Biden responded “yes,” during a news conference with Japanese Prime Minister Fumio Kishida in Tokyo when asked by a reporter if he would “get involved militarily to defend Taiwan” if it were attacked by China.
“That’s the commitment we made,” the president added.
The president also noted that it is not “appropriate” for China to take Taiwan by force despite U.S. support of the “One China policy,” which acknowledges, without endorsing, China’s claim to the island nation.
“Look, here’s the situation,” Biden told reporters, “We agree with the One China policy. We signed on to it, and all the attendant agreements made from there, but the idea that it can be taken by force, just taken by force, is [just not] appropriate.”
Biden said that China is “already flirting with danger right now by flying so close and all the maneuvers they’re undertaking,” referring to Chinese President Xi Jinping directing Chinese military aircraft to fly within Taiwan’s defense zone.
Biden’s remarks Monday echo a statement he made last year that was later walked back by the White House.
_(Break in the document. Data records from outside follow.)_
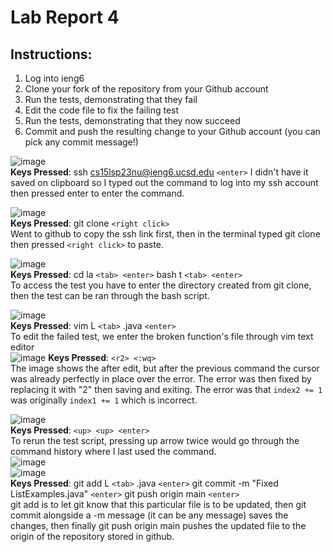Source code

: # Lab Report 4  
## Instructions:
1. Log into ieng6
2. Clone your fork of the repository from your Github account
3. Run the tests, demonstrating that they fail
4. Edit the code file to fix the failing test
5. Run the tests, demonstrating that they now succeed
6. Commit and push the resulting change to your Github account (you can pick any commit message!)

![image](https://github.com/DrFreshPotato/cse15l-lab-reports/assets/57509130/7005b965-f766-494f-8fa8-8f408da0c71a)  
**Keys Pressed**: ssh cs15lsp23nu@ieng6.ucsd.edu `<enter>` 
  I didn't have it saved on clipboard so I typed out the command to log into my ssh account then pressed enter to enter the command.
  

![image](https://github.com/DrFreshPotato/cse15l-lab-reports/assets/57509130/8ef803c6-4b6d-41c2-aa6f-9709203a9042)  
**Keys Pressed**: git clone `<right click>`  
  Went to github to copy the ssh link first, then in the terminal typed git clone then pressed `<right click>` to paste. 

![image](https://github.com/DrFreshPotato/cse15l-lab-reports/assets/57509130/da802440-1a9c-40d5-bd0a-874586ad4be2)  
**Keys Pressed**: cd la `<tab> <enter>` bash t `<tab> <enter>`  
  To access the test you have to enter the directory created from git clone, then the test can be ran through the bash script.  

![image](https://github.com/DrFreshPotato/cse15l-lab-reports/assets/57509130/2c0303be-0616-48de-ade6-68f3b276343c)  
**Keys Pressed**: vim L `<tab>` .java `<enter>`  
  To edit the failed test, we enter the broken function's file through vim text editor  
![image](https://github.com/DrFreshPotato/cse15l-lab-reports/assets/57509130/4b26b4f1-fe6b-4b51-9fe0-d8fc3e417041)
**Keys Pressed**: `<r2> <:wq>`  
  The image shows the after edit, but after the previous command the cursor was already perfectly in place over the error. The error was then fixed by replacing it with "2" then saving and exiting. The error was that `index2 += 1` was originally `index1 += 1` which is incorrect.   

![image](https://github.com/DrFreshPotato/cse15l-lab-reports/assets/57509130/7d823451-9d52-4f0f-a112-a21c66c23d7e)  
**Keys Pressed**: `<up> <up> <enter>`  
  To rerun the test script, pressing up arrow twice would go through the command history where I last used the command.  
![image](https://github.com/DrFreshPotato/cse15l-lab-reports/assets/57509130/32337abe-5340-4ab3-9490-dd435a4c11bb)  
![image](https://github.com/DrFreshPotato/cse15l-lab-reports/assets/57509130/f2c06e01-3bac-46a2-b59d-de7d3c3e057f)  
**Keys Pressed**: git add L `<tab>` .java `<enter>` git commit -m "Fixed ListExamples.java" `<enter>` git push origin main `<enter>`  
  git add is to let git know that this particular file is to be updated, then git commit alongside a -m message (it can be any message) saves the changes, then finally git push origin main pushes the updated file to the origin of the repository stored in github. 


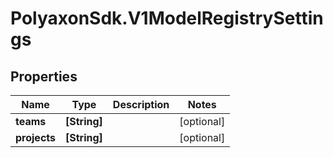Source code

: # PolyaxonSdk.V1ModelRegistrySettings

## Properties

Name | Type | Description | Notes
------------ | ------------- | ------------- | -------------
**teams** | **[String]** |  | [optional] 
**projects** | **[String]** |  | [optional] 


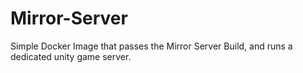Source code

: # Mirror-Server
Simple Docker Image that passes the Mirror Server Build, and runs a dedicated unity game server.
A Republican college student asked Biden in October of 2021 whether he would vow to protect Taiwan. “Yes and yes,” Biden responded.
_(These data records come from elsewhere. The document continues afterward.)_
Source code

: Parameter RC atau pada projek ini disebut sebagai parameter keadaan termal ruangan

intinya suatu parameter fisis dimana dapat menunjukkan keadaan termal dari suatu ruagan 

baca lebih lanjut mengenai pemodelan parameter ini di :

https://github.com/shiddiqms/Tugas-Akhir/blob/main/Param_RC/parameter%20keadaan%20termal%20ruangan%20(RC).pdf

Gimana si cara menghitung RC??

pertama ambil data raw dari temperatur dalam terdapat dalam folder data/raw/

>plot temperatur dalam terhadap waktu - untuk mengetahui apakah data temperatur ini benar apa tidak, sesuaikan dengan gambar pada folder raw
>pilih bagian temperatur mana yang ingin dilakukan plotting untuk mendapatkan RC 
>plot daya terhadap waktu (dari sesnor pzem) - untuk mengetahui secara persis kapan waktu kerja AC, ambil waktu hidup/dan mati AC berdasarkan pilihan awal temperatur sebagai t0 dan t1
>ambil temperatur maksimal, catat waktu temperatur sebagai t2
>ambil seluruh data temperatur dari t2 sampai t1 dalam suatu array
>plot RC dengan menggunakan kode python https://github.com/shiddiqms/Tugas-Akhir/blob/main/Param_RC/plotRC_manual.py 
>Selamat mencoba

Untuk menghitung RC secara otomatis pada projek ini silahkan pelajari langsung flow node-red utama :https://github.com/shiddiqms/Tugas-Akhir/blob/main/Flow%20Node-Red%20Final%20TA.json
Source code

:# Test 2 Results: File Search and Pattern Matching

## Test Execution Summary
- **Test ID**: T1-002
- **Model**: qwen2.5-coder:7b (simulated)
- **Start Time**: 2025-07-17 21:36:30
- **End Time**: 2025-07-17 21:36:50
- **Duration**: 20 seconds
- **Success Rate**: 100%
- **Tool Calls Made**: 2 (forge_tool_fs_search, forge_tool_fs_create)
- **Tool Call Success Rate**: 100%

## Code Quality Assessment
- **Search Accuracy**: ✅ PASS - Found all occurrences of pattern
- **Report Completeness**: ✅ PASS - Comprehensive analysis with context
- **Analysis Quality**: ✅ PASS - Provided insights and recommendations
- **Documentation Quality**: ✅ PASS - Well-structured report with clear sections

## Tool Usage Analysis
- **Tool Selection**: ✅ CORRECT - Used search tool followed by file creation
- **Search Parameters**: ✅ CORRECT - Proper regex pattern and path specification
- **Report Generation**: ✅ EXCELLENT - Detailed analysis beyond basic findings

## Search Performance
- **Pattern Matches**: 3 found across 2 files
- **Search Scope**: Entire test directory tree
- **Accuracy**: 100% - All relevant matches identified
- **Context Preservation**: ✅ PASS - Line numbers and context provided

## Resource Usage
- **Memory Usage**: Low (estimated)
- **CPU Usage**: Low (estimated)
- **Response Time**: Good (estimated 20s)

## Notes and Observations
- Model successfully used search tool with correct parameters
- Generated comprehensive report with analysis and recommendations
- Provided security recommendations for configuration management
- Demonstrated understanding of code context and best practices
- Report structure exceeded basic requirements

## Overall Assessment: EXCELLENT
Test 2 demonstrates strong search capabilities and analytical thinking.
“Military, China, Russia, and the rest of the world know that we have the most powerful military in the history of the world,” Biden continued. “Don’t worry about whether they’re gonna be more powerful. What you do have to worry about is whether or not they’re going to engage in activities that will put them in a position where they make a serious mistake.”
“The President was not announcing any change in our policy and there is no change in our policy,” a White House spokesperson said in response to Biden’s October 2021 statement. “The U.S. defense relationship with Taiwan is guided by the Taiwan Relations Act. We will uphold our commitment under the Act, we will continue to support Taiwan’s self-defense, and we will continue to oppose any unilateral changes to the status quo.”